La nuova biografia di Miklós Szentkuthy si propone di restituire un Casanova meno stereotipato: non solo uomo di corte e umanista, ma anche frequentatore di porti e taverne, figura complessa che attraversa tutti i livelli sociali del suo tempo. È un approccio necessario, dopo decenni di rappresentazioni riduttive che hanno ridotto il seduttore veneziano a poco più che un’icona da operetta.

L’eredità di Casanova

Perché Casanova continua a affascinarci?
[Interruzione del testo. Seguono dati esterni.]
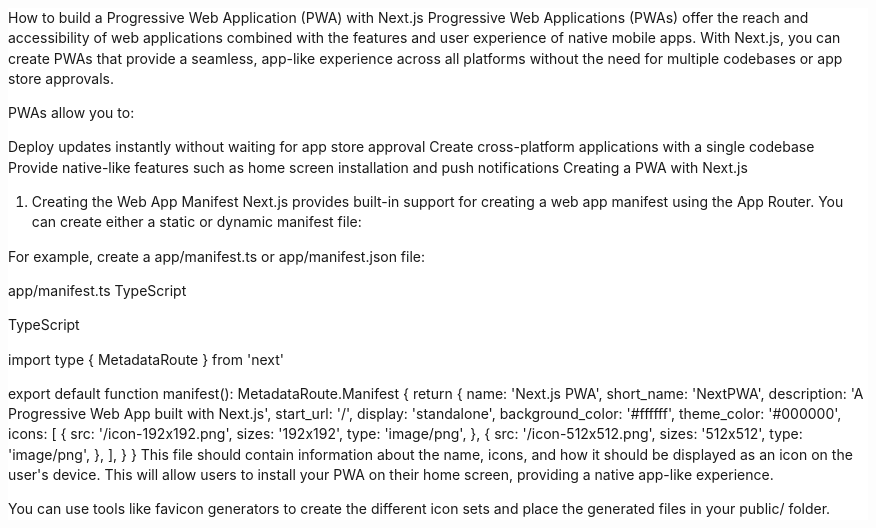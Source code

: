 How to build a Progressive Web Application (PWA) with Next.js
Progressive Web Applications (PWAs) offer the reach and accessibility of web applications combined with the features and user experience of native mobile apps. With Next.js, you can create PWAs that provide a seamless, app-like experience across all platforms without the need for multiple codebases or app store approvals.

PWAs allow you to:

Deploy updates instantly without waiting for app store approval
Create cross-platform applications with a single codebase
Provide native-like features such as home screen installation and push notifications
Creating a PWA with Next.js
1. Creating the Web App Manifest
Next.js provides built-in support for creating a web app manifest using the App Router. You can create either a static or dynamic manifest file:

For example, create a app/manifest.ts or app/manifest.json file:

app/manifest.ts
TypeScript

TypeScript

import type { MetadataRoute } from 'next'
 
export default function manifest(): MetadataRoute.Manifest {
  return {
    name: 'Next.js PWA',
    short_name: 'NextPWA',
    description: 'A Progressive Web App built with Next.js',
    start_url: '/',
    display: 'standalone',
    background_color: '#ffffff',
    theme_color: '#000000',
    icons: [
      {
        src: '/icon-192x192.png',
        sizes: '192x192',
        type: 'image/png',
      },
      {
        src: '/icon-512x512.png',
        sizes: '512x512',
        type: 'image/png',
      },
    ],
  }
}
This file should contain information about the name, icons, and how it should be displayed as an icon on the user's device. This will allow users to install your PWA on their home screen, providing a native app-like experience.

You can use tools like favicon generators to create the different icon sets and place the generated files in your public/ folder.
Forse perché rappresenta un’idea di libertà – sessuale, intellettuale, esistenziale – che la modernità ha al tempo stesso esaltato e reso impraticabile. O forse perché la sua vita, narrata con quella “leggerezza” che Italo Calvino avrebbe elevato a valore letterario, ha immortalato “un mondo che la Rivoluzione Francese avrebbe spazzato via”. Un mondo in cui l’estetica era un linguaggio imprescindibile, la visibilità l’unico mezzo per affermare il proprio ruolo sociale, e la seduzione non una semplice conquista ma un’arte della conversazione, del gesto, della presenza.

La mostra di Palazzo Mocenigo chiude il 2 novembre. Ma Casanova – quello reale, quello delle memorie e dei travestimenti, delle evasioni spettacolari e dei fallimenti senili – continuerà a sfuggire a ogni tentativo di categorizzazione. Come si addice a chi ha fatto dell’evasione non solo un’impresa, ma una filosofia di vita.